The 3 major advantages of ghost kitchens are their answers to the 3 problems listed above :

  • the restaurant is not location-dependant anymore. If there is an event likely to generate massive flow of potential customers, you can move
  • ghost kitchens can adapt quickly to demand : the standardized kitchen unit just has to be multipled, which is not possible with street food vans unless you own several of them (which brings us to the 3rd advantage).
  • ghost kitchens, because they are rented from online platforms like Uber Eats and Deliveroo, transfom fixed costs into variable ones. This is great to test your idea and is a cheap way to do market research and test traction on a market.

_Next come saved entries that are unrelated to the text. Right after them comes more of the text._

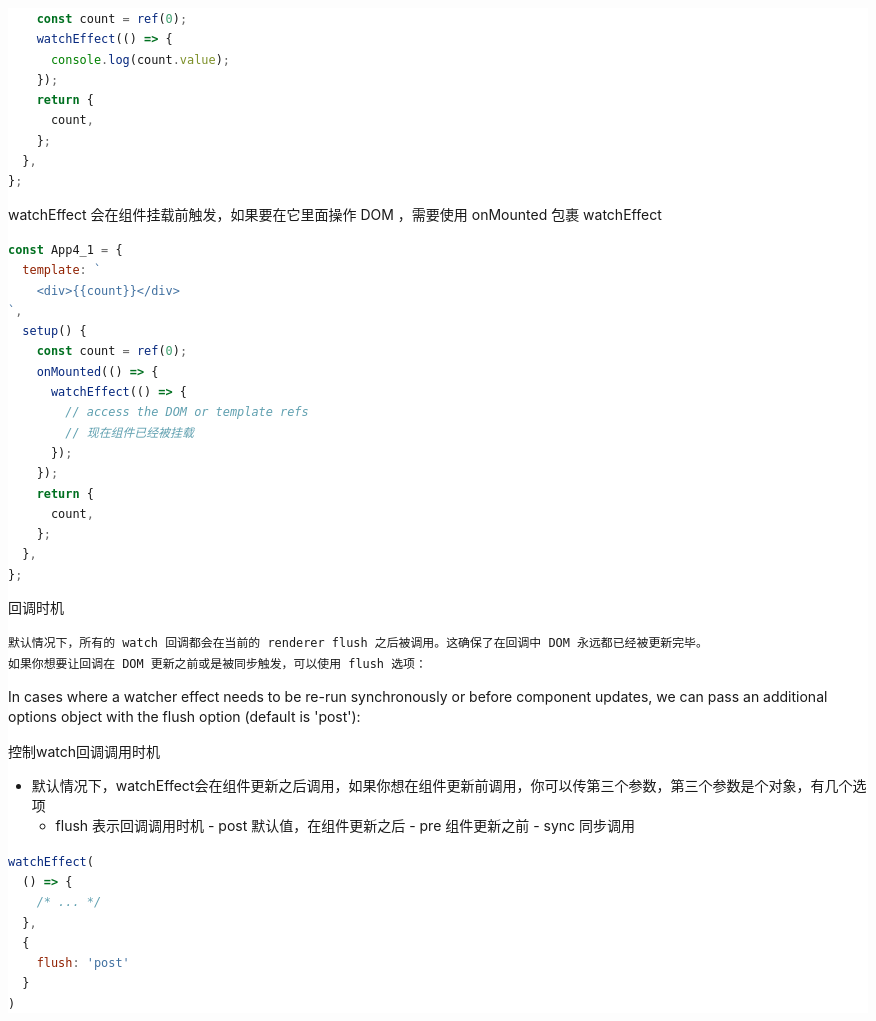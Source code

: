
 ```js
    const count = ref(0);
    watchEffect(() => {
      console.log(count.value);
    });
    return {
      count,
    };
  },
};
```

watchEffect 会在组件挂载前触发，如果要在它里面操作 DOM ，需要使用 onMounted 包裹 watchEffect

```js
const App4_1 = {
  template: `
    <div>{{count}}</div>
`,
  setup() {
    const count = ref(0);
    onMounted(() => {
      watchEffect(() => {
        // access the DOM or template refs
        // 现在组件已经被挂载
      });
    });
    return {
      count,
    };
  },
};
```

回调时机

    默认情况下，所有的 watch 回调都会在当前的 renderer flush 之后被调用。这确保了在回调中 DOM 永远都已经被更新完毕。
    如果你想要让回调在 DOM 更新之前或是被同步触发，可以使用 flush 选项：
In cases where a watcher effect needs to be re-run synchronously or before component updates, 
we can pass an additional options object with the flush option (default is 'post'):

控制watch回调调用时机

- 默认情况下，watchEffect会在组件更新之后调用，如果你想在组件更新前调用，你可以传第三个参数，第三个参数是个对象，有几个选项
    - flush  表示回调调用时机
          - post 默认值，在组件更新之后
          - pre 组件更新之前
          - sync 同步调用

```js
watchEffect(
  () => {
    /* ... */
  },
  {
    flush: 'post'
  }
)
```
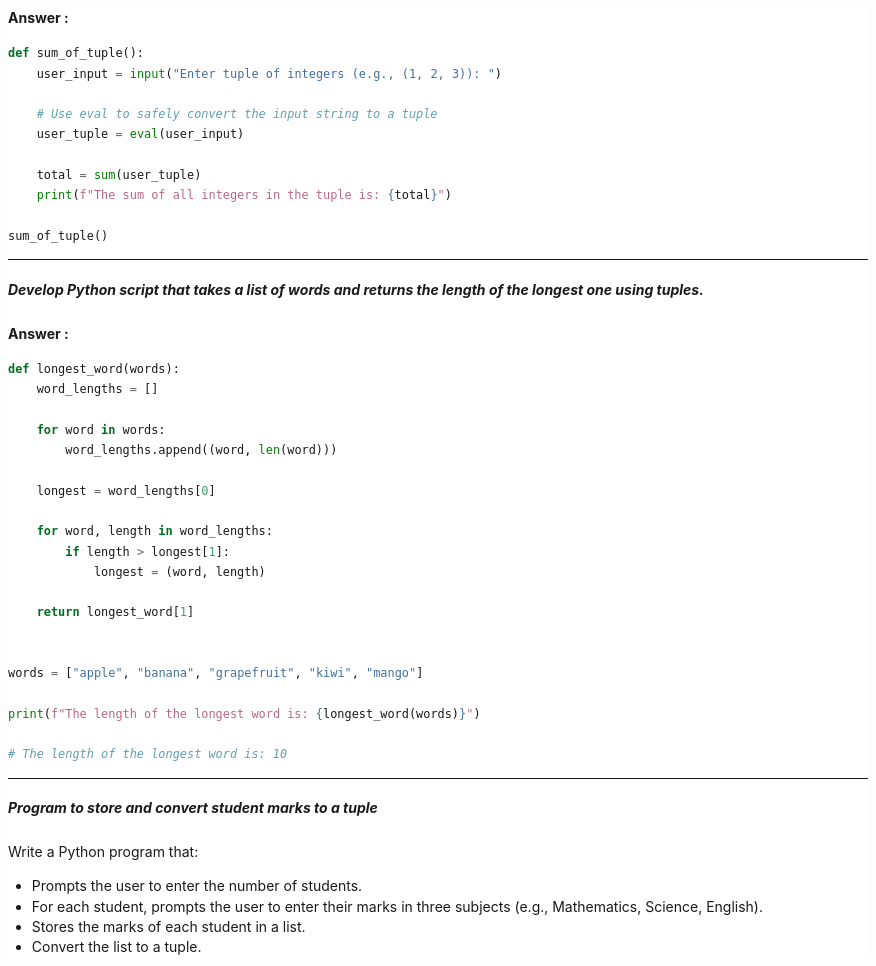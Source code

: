 **Answer :**

```python
def sum_of_tuple():
    user_input = input("Enter tuple of integers (e.g., (1, 2, 3)): ")
    
	# Use eval to safely convert the input string to a tuple
	user_tuple = eval(user_input)
	
	total = sum(user_tuple)
    print(f"The sum of all integers in the tuple is: {total}")
    
sum_of_tuple()
```

___
##### Develop Python script that takes a list of words and returns the length of the longest one using tuples.

**Answer :**

```python
def longest_word(words):
    word_lengths = []
    
    for word in words:
        word_lengths.append((word, len(word)))
    
    longest = word_lengths[0]
    
    for word, length in word_lengths:
        if length > longest[1]:
            longest = (word, length)
            
    return longest_word[1]


words = ["apple", "banana", "grapefruit", "kiwi", "mango"]

print(f"The length of the longest word is: {longest_word(words)}")

# The length of the longest word is: 10
```

____

##### Program to store and convert student marks to a tuple

Write a Python program that:
- Prompts the user to enter the number of students.
- For each student, prompts the user to enter their marks in three subjects (e.g., Mathematics, Science, English).
- Stores the marks of each student in a list.
- Convert the list to a tuple.

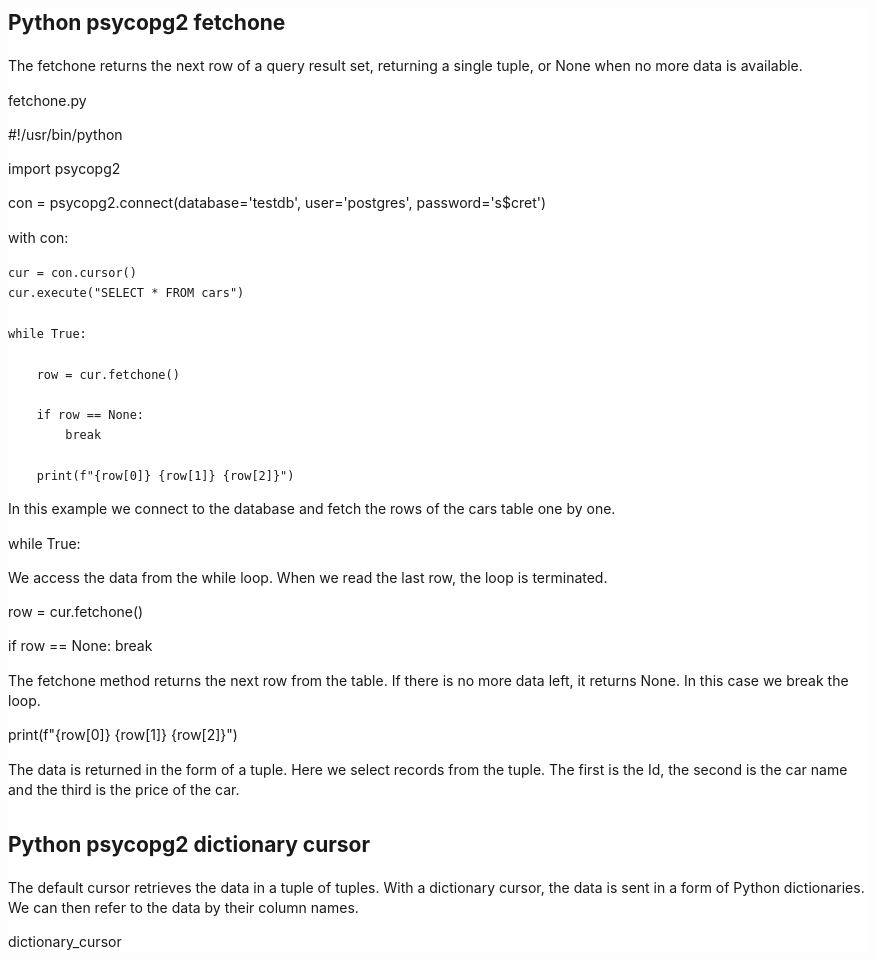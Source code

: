 ## Python psycopg2 fetchone

The fetchone returns the next row of a query result set,
returning a single tuple, or None when no more data is available.

fetchone.py
  

#!/usr/bin/python

import psycopg2

con = psycopg2.connect(database='testdb', user='postgres',
                    password='s$cret')

with con:

    cur = con.cursor()
    cur.execute("SELECT * FROM cars")

    while True:

        row = cur.fetchone()

        if row == None:
            break

        print(f"{row[0]} {row[1]} {row[2]}")

In this example we connect to the database and fetch the rows
of the cars table one by one.

while True:

We access the data from the while loop. When we read the last row,
the loop is terminated.

row = cur.fetchone()

if row == None:
    break

The fetchone method returns the next row from the table. If there
is no more data left, it returns None. In this case we break the
loop.

print(f"{row[0]} {row[1]} {row[2]}")

The data is returned in the form of a tuple. Here we select records from the
tuple. The first is the Id, the second is the car name and the third is the
price of the car.

## Python psycopg2 dictionary cursor

The default cursor retrieves the data in a tuple of tuples. With a dictionary
cursor, the data is sent in a form of Python dictionaries. We can then refer to
the data by their column names.

dictionary_cursor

The dark sides of Uber’s and Deliveroo’s ghost kitchens

1. Why would one still rent a place to operate a restaurant ?

Good question indeed. If all hurdles and risks of operating a brick-and-mortar restaurant can be removed, why would you still want to rent a place (fixed costs), buy the equipment (fixed costs), hire employees (fixed costs) and wait on patrons to come in (variable revenues) ? If a platform like Uber or Deliveroo can provide you with customers’ orders, the need to have a brick-and-mortar place would vanish.
But if every single restaurant owner adopts that posture, how will city centers look like on the long run ?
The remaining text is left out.